La première est la désormais traditionnelle opposition entre votes des villes et des campagnes ; un peu comme en France, mais aussi tel que partout ailleurs, en Iran ou aux USA. Pour résumer, la jeunesse des villes veut du changement, alors que leurs parents de la Turquie périphérique, n’en veulent à aucun prix. À ce titre, il n’est pas incongru de voir en Erdogan une sorte d’anti-Macron, ou de Mélenchon à l’envers, puisque s’appuyant plus sur l’électorat conservateur rural que celui, progressiste, de mégapoles telles qu’Istanbul ou Ankara.
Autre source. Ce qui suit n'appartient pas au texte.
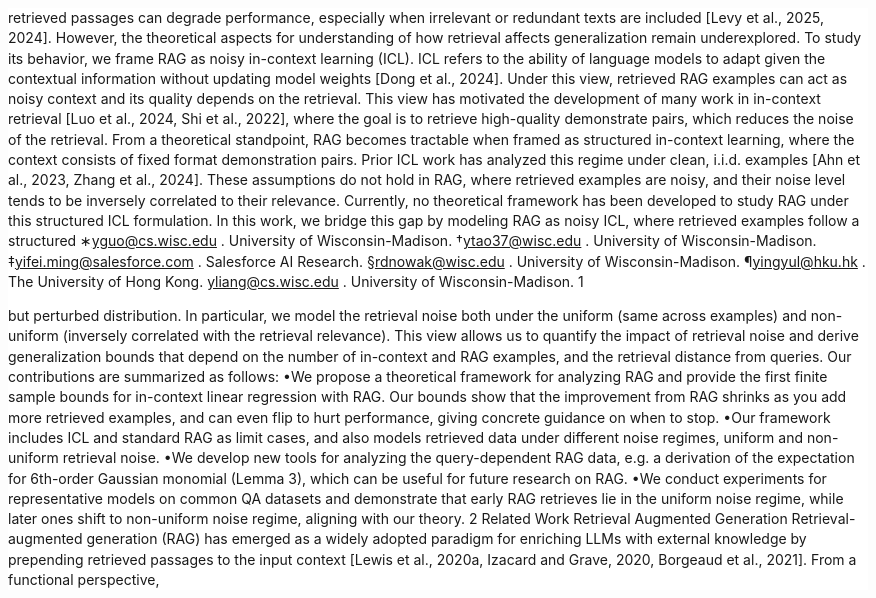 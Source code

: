 retrieved passages can degrade performance, especially when irrelevant or redundant texts are included [Levy
et al., 2025, 2024]. However, the theoretical aspects for understanding of how retrieval affects generalization
remain underexplored.
To study its behavior, we frame RAG as noisy in-context learning (ICL). ICL refers to the ability of
language models to adapt given the contextual information without updating model weights [Dong et al.,
2024]. Under this view, retrieved RAG examples can act as noisy context and its quality depends on the
retrieval. This view has motivated the development of many work in in-context retrieval [Luo et al., 2024,
Shi et al., 2022], where the goal is to retrieve high-quality demonstrate pairs, which reduces the noise of the
retrieval.
From a theoretical standpoint, RAG becomes tractable when framed as structured in-context learning,
where the context consists of fixed format demonstration pairs. Prior ICL work has analyzed this regime
under clean, i.i.d. examples [Ahn et al., 2023, Zhang et al., 2024]. These assumptions do not hold in RAG,
where retrieved examples are noisy, and their noise level tends to be inversely correlated to their relevance.
Currently, no theoretical framework has been developed to study RAG under this structured ICL formulation.
In this work, we bridge this gap by modeling RAG as noisy ICL, where retrieved examples follow a structured
∗yguo@cs.wisc.edu . University of Wisconsin-Madison.
†ytao37@wisc.edu . University of Wisconsin-Madison.
‡yifei.ming@salesforce.com . Salesforce AI Research.
§rdnowak@wisc.edu . University of Wisconsin-Madison.
¶yingyul@hku.hk . The University of Hong Kong. yliang@cs.wisc.edu . University of Wisconsin-Madison.
1

but perturbed distribution. In particular, we model the retrieval noise both under the uniform (same across
examples) and non-uniform (inversely correlated with the retrieval relevance). This view allows us to quantify
the impact of retrieval noise and derive generalization bounds that depend on the number of in-context and
RAG examples, and the retrieval distance from queries.
Our contributions are summarized as follows:
•We propose a theoretical framework for analyzing RAG and provide the first finite sample bounds for
in-context linear regression with RAG. Our bounds show that the improvement from RAG shrinks as
you add more retrieved examples, and can even flip to hurt performance, giving concrete guidance on
when to stop.
•Our framework includes ICL and standard RAG as limit cases, and also models retrieved data under
different noise regimes, uniform and non-uniform retrieval noise.
•We develop new tools for analyzing the query-dependent RAG data, e.g. a derivation of the expectation
for 6th-order Gaussian monomial (Lemma 3), which can be useful for future research on RAG.
•We conduct experiments for representative models on common QA datasets and demonstrate that
early RAG retrieves lie in the uniform noise regime, while later ones shift to non-uniform noise regime,
aligning with our theory.
2 Related Work
Retrieval Augmented Generation Retrieval-augmented generation (RAG) has emerged as a widely
adopted paradigm for enriching LLMs with external knowledge by prepending retrieved passages to the input
context [Lewis et al., 2020a, Izacard and Grave, 2020, Borgeaud et al., 2021]. From a functional perspective,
La seconde, qui échappe à la plupart de nos observateurs européens, à l’exception notoire de Jean-François Colosimo, patron des éditions du Cerf et fin connaisseur du sujet, c’est que quel que soit le résultat du second tour, rien ne changera : « L’ensemble du spectre politique turc est nationaliste, y compris chez les Kurdes. (…) Mais il y a dans la coalition d’opposition qui soutient Kemal Kiliçadoglu, des hyper-nationalistes d’extrême droite et même des dissidents de l’AKP d’Erdogan. » Mieux, poursuit-il : « Le ciment nationaliste qui lie ces partis d’opposition maintiendra la Turquie dans sa posture néo-ottomane. Que ce soit dans les Balkans avec la Bosnie, dans le Caucase avec le soutien turc à l’Azerbaïdjan face à l’Arménie, (…) ou en Méditerranée face à Chypre ou à la Grèce, vise clairement à la domination, de la Mer noire jusqu’à l’Atlantique. ». Soit ce qui est de longue date écrit sur ce site, rappelons-le malgré tout.

Et c’est là qu’il est licite de se poser quelques questions sur la personnalité de Recip Tayyip Erdoğan. Qu’il ait voulu se conduire en nouveau sultan, rien de très légitime, telles qu’en témoignent les premières années de son règne : rapprochement avec les chrétiens, apaisement vis-à-vis des alevis, musulmans chiites de l’espèce dissidente face au sunnisme majoritaire, et même main tendue aux Kurdes. Ou de l’art de se comporter en sultan, en charge d’un empire auquel il estimait devoir rendre sa grandeur. La position impériale lui imposait donc de composer avec toutes ses minorités. Mais notre homme, malgré un islamisme de façade, a fini par perpétuer l’héritage de Kemal Atatürk, et pas forcément dans ce qu’il a de meilleur, cet homme étant grand admirateur de la Révolution française.

Résultat ? L’hypothétique naissance d’une sorte de « Turc nouveau ». Pour lequel n’est vraiment « Turc » que le turcophone et sunnite, les alévis, de la bonne ethnie, mais pratiquant un islam déviant et les Kurdes, certes sunnites, mais pas de la bonne ethnie, ne sont que des Turcs de papier qu’il convient au plus tôt d’éliminer. Quant aux chrétiens et aux juifs, d’origine grecque ou arménienne ? Des minorités à vaguement préserver. En ce sens, Erdogan est plus un Robespierre à l’ancienne qu’un sultan new-look. C’est ainsi.

Nos médias ayant fait campagne contre lui seraient bien inspirés de se plonger dans le vote des Turcs de la diaspora, ces derniers ayant largement voté en faveur du maître stambouliote. Peut-être parce qu’au contact de nos sociétés progressistes, avec mariage homosexuel et féminisme devenu fou à tous les étages, ils puissent venir à nous tenir pour civilisation en état de mort cérébrale. À défaut de s’en féliciter, au moins est-il licite de les comprendre. Résultat le 28 juin.